Corbijn non cerca la pietà e non vuole mitizzare il personaggio cerca invece di descrivere meglio che può chi era Ian Curtis e a mio avviso ci riesce benissimo grazie anche alla prova da applausi di Sam Riley nei panni del protagonista: il suo sguardo triste ma di grande carisma si trasforma sul palco in occhiate roteanti come le sue braccia fuori controllo in un ballo frenetico e madido di sudore che per molti era la raffigurazione cosciente di un attacco epilettico, il promettente attore britannico è altrettanto bravo nel perderlo davvero il controllo quando la crisi è vera ma in generale rende omaggio in maniera commovente a Curtis consegnando con tempismo e grande delicatezza la sua sensibilità alla telecamera, inoltre le scene con Alexandra Maria Lara che interpreta Annik esprimono fortissimamente il sentimento incontrastaabile di Curtis per questa donna anche perchè i due attori si innamoreranno davvero sul set facendo coppia fissa, forse l'errore sta nell'aver scelto un'attrice troppo bella per questo ruolo che la Lara interpreta con grande classe, ho visto qualche foto della Honoré che fa rima con niente di che mentre la Lara fa rima con grandissima gnocca di una classe rara.

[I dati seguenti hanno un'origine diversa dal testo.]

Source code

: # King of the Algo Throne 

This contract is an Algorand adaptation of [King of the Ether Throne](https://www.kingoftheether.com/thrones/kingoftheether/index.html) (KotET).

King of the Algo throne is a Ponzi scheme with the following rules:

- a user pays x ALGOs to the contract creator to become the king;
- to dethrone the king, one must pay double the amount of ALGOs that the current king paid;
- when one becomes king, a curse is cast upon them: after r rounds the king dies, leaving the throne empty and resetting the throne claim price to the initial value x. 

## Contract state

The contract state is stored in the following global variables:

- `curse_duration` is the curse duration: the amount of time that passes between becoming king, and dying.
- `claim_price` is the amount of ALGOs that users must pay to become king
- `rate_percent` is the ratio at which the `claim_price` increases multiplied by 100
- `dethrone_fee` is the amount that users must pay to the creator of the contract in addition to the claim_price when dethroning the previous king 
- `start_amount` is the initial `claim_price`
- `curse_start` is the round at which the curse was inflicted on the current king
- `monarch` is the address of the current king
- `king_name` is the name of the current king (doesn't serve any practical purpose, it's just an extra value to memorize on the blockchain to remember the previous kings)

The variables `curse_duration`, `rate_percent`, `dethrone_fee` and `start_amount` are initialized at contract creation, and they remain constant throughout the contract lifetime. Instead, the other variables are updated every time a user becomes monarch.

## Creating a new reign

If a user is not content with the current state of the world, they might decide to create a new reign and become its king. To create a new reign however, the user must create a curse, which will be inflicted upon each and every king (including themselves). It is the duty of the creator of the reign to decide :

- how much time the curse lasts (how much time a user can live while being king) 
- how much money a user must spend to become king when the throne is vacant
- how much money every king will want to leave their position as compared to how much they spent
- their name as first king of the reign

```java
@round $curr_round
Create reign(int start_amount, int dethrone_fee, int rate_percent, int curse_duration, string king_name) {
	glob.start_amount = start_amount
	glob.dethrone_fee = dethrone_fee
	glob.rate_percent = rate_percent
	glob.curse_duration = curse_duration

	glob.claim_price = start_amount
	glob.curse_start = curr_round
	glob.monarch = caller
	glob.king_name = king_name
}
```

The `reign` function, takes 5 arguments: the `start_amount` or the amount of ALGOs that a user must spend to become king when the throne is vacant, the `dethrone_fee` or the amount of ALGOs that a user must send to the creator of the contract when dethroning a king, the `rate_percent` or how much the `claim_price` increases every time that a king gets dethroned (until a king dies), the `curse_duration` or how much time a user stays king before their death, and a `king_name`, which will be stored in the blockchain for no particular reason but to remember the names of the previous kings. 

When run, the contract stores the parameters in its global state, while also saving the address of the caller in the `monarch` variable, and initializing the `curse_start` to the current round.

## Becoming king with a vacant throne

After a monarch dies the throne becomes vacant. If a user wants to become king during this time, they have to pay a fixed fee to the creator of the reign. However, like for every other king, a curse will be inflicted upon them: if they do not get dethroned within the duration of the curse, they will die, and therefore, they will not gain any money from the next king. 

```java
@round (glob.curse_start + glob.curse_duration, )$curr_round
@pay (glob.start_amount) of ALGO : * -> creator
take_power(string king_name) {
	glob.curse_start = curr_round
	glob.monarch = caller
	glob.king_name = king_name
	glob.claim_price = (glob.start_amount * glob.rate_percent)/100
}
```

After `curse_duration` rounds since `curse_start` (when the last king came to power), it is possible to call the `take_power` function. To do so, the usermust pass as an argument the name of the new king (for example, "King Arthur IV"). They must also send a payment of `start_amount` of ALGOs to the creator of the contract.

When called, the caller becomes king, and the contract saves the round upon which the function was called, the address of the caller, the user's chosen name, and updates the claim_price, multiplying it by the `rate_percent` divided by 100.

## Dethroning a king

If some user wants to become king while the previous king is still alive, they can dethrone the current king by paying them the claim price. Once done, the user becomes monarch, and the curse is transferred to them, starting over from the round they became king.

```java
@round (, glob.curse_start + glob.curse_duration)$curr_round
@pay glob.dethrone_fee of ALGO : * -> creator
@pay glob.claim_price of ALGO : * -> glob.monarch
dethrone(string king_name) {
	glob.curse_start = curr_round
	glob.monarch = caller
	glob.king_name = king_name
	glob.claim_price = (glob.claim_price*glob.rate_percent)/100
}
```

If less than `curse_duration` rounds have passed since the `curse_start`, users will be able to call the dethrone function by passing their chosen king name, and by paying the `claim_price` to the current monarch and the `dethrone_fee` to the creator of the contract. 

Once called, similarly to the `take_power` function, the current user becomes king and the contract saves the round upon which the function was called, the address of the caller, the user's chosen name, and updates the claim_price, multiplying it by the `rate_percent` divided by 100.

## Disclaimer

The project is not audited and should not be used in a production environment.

Le scene che rimangono impresse nella mente sono tante e spesso legate ad aneddoti realmente accaduti come il manager Tony Wilson che rimase talmente impressionato dal sound dei Joy Division da giurare di scritturarli con il suo sangue se ce ne fosse stato il bisogno e così fece, l’intervista fatale dei Joy Division con Annik durante la quale Ian Curtis dichiarò “La musica dei Joy Division non è nata per essere bella”, io ne aggiungo una vera ed accertata che descrive in maniera esemplare il rapporto fra uomo e cinema e mi riferisco all’ultima notte di Ian Curtis trascorsa vedendo “La ballata di Stroszek” di Werner Herzog in maniera assente come se le immagini e la luce prodotte dal televisore fossero senza contenuto, come se ogni tanto da quella scatola di legno si cerca una compagnia umana che non può dare, si contrappone benissimo alla prima apparizione dei Joy Division in TV: mentre tutti sembrano entusiasti il volto di Debbie passa velocemente da un sorriso di ingenua felicità a rughe di amara preoccupazione che sembrano descrivere chiaramente un distacco da Ian appena avvenuto in nome della creatività e la musica.

Su Anton Corbijn

Ha ipotecato la casa per realizzare questo suo film di esordio che solo lui poteva fare visto che conosceva di persona Ian Curtis, va applaudito per una regia molto elegante ricca di scelte originali come l'inquadratura fissa all'altezza dell'asfalto con le mura dei palazzi a far da cornice ripetuta diverse volte nel film, l'unico tratto che ho trovato superfluo e non mi ha convinto è la scena dell'ipnosi di Ian Curtis mentre le riproduzioni dei concerti sono eccezionali favorite da un bianco e nero cupo come la musica dei Joy Division che è stata risuonata dagli attori che interpretano i vari membri tanto che molti hanno addirittura detto che Sam Riley canta meglio del vero Curtis, affermazione condivisibile dal mio punto d'ascolto.